#### [Exercise requirements]
Please return the listing below from the line with "KESTENBAUM: The audio spreadsheet." through its last line, exactly, and include nothing else.

#### [Material for the task]

__________

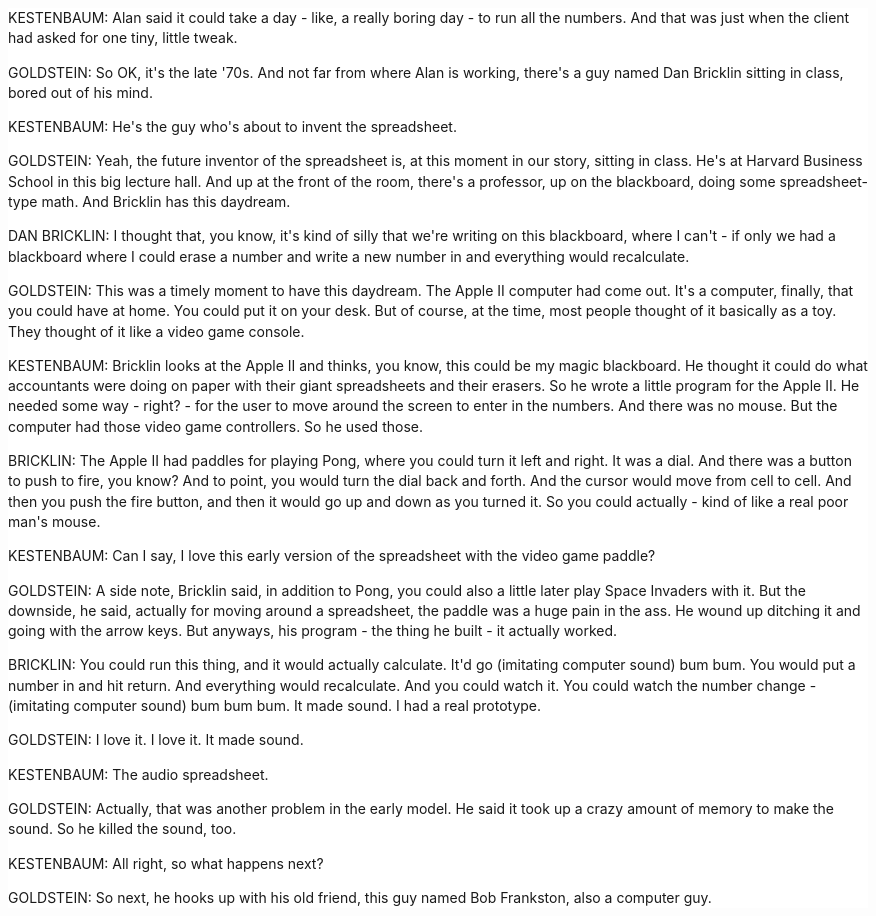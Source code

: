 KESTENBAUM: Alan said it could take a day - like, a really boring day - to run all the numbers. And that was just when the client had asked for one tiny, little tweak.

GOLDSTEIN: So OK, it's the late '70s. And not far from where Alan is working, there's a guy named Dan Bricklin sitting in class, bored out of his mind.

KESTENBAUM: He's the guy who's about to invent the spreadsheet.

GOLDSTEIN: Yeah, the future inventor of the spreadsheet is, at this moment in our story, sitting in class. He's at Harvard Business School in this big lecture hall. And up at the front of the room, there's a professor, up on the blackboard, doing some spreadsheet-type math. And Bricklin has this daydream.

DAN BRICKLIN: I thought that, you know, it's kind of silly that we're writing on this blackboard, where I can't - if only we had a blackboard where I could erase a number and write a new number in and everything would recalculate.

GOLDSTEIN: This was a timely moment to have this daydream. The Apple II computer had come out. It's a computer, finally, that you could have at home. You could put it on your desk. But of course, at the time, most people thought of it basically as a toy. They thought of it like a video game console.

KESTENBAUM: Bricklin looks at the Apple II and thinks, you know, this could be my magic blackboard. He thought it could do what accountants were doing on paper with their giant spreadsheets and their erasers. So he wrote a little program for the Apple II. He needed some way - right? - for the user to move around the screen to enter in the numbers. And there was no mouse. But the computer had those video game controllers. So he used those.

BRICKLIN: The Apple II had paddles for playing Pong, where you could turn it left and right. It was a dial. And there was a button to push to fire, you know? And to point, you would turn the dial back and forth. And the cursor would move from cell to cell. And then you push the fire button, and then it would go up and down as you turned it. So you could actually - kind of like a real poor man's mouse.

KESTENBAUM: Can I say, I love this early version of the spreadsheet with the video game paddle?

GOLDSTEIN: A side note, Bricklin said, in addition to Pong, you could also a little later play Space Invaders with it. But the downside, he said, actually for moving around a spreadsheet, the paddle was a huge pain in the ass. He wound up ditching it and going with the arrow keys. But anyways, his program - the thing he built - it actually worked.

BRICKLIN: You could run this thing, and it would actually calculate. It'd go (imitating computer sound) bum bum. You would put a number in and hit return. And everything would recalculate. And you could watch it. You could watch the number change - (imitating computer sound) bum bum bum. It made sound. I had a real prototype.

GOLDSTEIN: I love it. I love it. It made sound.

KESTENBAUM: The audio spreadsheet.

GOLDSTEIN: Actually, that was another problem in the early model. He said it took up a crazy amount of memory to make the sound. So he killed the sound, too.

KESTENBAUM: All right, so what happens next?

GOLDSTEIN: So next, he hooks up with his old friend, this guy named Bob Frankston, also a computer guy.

__________

#### [Result below]
KESTENBAUM: The audio spreadsheet.

GOLDSTEIN: Actually, that was another problem in the early model. He said it took up a crazy amount of memory to make the sound. So he killed the sound, too.

KESTENBAUM: All right, so what happens next?

GOLDSTEIN: So next, he hooks up with his old friend, this guy named Bob Frankston, also a computer guy.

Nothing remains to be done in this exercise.